#### Stored data
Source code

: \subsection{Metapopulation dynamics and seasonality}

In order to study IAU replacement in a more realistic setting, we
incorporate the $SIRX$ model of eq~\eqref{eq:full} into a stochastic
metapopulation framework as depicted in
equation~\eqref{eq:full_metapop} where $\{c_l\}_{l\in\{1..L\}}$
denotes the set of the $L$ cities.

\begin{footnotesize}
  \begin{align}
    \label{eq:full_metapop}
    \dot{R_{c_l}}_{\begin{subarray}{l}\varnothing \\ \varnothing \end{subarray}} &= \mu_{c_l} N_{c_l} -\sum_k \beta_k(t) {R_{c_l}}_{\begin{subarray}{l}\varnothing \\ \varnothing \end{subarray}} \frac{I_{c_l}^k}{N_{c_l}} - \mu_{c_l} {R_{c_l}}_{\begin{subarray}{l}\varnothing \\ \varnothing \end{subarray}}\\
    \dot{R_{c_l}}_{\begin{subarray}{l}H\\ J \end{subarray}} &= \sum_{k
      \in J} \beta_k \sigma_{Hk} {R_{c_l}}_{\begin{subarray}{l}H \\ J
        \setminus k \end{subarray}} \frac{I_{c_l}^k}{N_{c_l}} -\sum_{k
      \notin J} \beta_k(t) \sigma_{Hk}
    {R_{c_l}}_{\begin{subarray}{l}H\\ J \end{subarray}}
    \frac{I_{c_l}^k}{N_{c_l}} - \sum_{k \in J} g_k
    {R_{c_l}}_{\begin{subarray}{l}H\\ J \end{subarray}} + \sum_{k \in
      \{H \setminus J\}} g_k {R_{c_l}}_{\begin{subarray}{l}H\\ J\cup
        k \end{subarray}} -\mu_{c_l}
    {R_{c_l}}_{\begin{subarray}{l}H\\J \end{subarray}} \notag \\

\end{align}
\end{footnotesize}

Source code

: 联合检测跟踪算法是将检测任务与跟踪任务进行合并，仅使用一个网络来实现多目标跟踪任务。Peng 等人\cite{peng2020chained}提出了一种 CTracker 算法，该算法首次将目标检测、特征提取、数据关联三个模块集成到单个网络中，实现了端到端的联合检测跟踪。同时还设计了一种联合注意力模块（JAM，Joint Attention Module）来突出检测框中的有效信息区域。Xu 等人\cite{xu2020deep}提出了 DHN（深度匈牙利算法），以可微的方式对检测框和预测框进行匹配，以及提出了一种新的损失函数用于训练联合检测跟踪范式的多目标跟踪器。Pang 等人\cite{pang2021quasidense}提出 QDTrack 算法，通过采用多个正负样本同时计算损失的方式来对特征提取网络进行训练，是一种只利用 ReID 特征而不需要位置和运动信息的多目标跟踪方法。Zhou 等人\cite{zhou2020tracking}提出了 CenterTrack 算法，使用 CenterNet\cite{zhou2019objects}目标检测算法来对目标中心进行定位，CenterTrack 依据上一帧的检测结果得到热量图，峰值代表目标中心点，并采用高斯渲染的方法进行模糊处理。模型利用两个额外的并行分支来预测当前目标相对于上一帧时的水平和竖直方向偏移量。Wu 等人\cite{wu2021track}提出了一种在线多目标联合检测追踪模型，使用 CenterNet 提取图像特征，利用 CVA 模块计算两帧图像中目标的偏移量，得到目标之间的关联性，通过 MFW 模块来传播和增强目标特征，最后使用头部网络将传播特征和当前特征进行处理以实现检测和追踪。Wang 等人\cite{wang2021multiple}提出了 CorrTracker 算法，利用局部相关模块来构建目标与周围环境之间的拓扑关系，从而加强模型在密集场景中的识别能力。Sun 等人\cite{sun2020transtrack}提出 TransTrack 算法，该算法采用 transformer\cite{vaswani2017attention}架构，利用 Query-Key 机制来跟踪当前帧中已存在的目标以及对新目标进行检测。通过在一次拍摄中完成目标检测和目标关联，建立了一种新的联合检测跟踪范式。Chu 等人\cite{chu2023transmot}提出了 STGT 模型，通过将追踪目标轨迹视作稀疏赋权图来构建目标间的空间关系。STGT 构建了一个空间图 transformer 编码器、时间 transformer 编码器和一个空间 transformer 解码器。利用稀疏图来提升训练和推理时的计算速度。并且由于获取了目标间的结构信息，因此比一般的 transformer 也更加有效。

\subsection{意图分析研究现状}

#### WHAT YOU HAVE TO DO
Could you return all lines from the records that include the word "setminus"?

#### SOLUTION FOR THIS PROBLEM
        \setminus k \end{subarray}} \frac{I_{c_l}^k}{N_{c_l}} -\sum_{k
      \{H \setminus J\}} g_k {R_{c_l}}_{\begin{subarray}{l}H\\ J\cup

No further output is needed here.